[Saved data entries]
▶

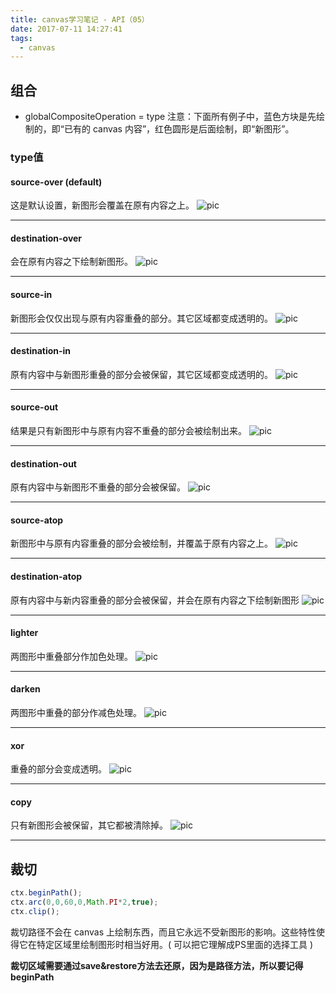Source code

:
 ```yaml
---
title: canvas学习笔记 - API（05）
date: 2017-07-11 14:27:41
tags:
  - canvas
---
```


## 组合

- globalCompositeOperation = type
注意：下面所有例子中，蓝色方块是先绘制的，即“已有的 canvas 内容”，红色圆形是后面绘制，即“新图形”。

### type值

#### source-over (default)
这是默认设置，新图形会覆盖在原有内容之上。
![pic](https://mdn.mozillademos.org/files/220/Canvas_composite_srcovr.png)

---

#### destination-over
会在原有内容之下绘制新图形。
![pic](https://mdn.mozillademos.org/files/215/Canvas_composite_destovr.png)

---

#### source-in
新图形会仅仅出现与原有内容重叠的部分。其它区域都变成透明的。
![pic](https://mdn.mozillademos.org/files/218/Canvas_composite_srcin.png)

---

#### destination-in
原有内容中与新图形重叠的部分会被保留，其它区域都变成透明的。
![pic](https://mdn.mozillademos.org/files/213/Canvas_composite_destin.png)

---

#### source-out
结果是只有新图形中与原有内容不重叠的部分会被绘制出来。
![pic](https://mdn.mozillademos.org/files/219/Canvas_composite_srcout.png)

---

#### destination-out
原有内容中与新图形不重叠的部分会被保留。
![pic](https://mdn.mozillademos.org/files/214/Canvas_composite_destout.png)

---

#### source-atop
新图形中与原有内容重叠的部分会被绘制，并覆盖于原有内容之上。
![pic](https://mdn.mozillademos.org/files/217/Canvas_composite_srcatop.png)

---

#### destination-atop
原有内容中与新内容重叠的部分会被保留，并会在原有内容之下绘制新图形
![pic](https://mdn.mozillademos.org/files/212/Canvas_composite_destatop.png)

---

#### lighter
两图形中重叠部分作加色处理。
![pic](https://mdn.mozillademos.org/files/216/Canvas_composite_lighten.png)

---

#### darken
两图形中重叠的部分作减色处理。
![pic](https://mdn.mozillademos.org/files/211/Canvas_composite_darken.png)

---

#### xor
重叠的部分会变成透明。
![pic](https://mdn.mozillademos.org/files/221/Canvas_composite_xor.png)

---

#### copy
只有新图形会被保留，其它都被清除掉。
![pic](https://mdn.mozillademos.org/files/210/Canvas_composite_copy.png)

---


## 裁切

```javascript
ctx.beginPath();
ctx.arc(0,0,60,0,Math.PI*2,true);
ctx.clip();
```
裁切路径不会在 canvas 上绘制东西，而且它永远不受新图形的影响。这些特性使得它在特定区域里绘制图形时相当好用。( 可以把它理解成PS里面的选择工具 )

**裁切区域需要通过save&restore方法去还原，因为是路径方法，所以要记得beginPath**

◀

Looking through the data above, copy out each line in which the string "https" occurs.

### [Task output]
![pic](https://mdn.mozillademos.org/files/220/Canvas_composite_srcovr.png)
![pic](https://mdn.mozillademos.org/files/215/Canvas_composite_destovr.png)
![pic](https://mdn.mozillademos.org/files/218/Canvas_composite_srcin.png)
![pic](https://mdn.mozillademos.org/files/213/Canvas_composite_destin.png)
![pic](https://mdn.mozillademos.org/files/219/Canvas_composite_srcout.png)
![pic](https://mdn.mozillademos.org/files/214/Canvas_composite_destout.png)
![pic](https://mdn.mozillademos.org/files/217/Canvas_composite_srcatop.png)
![pic](https://mdn.mozillademos.org/files/212/Canvas_composite_destatop.png)
![pic](https://mdn.mozillademos.org/files/216/Canvas_composite_lighten.png)
![pic](https://mdn.mozillademos.org/files/211/Canvas_composite_darken.png)
![pic](https://mdn.mozillademos.org/files/221/Canvas_composite_xor.png)
![pic](https://mdn.mozillademos.org/files/210/Canvas_composite_copy.png)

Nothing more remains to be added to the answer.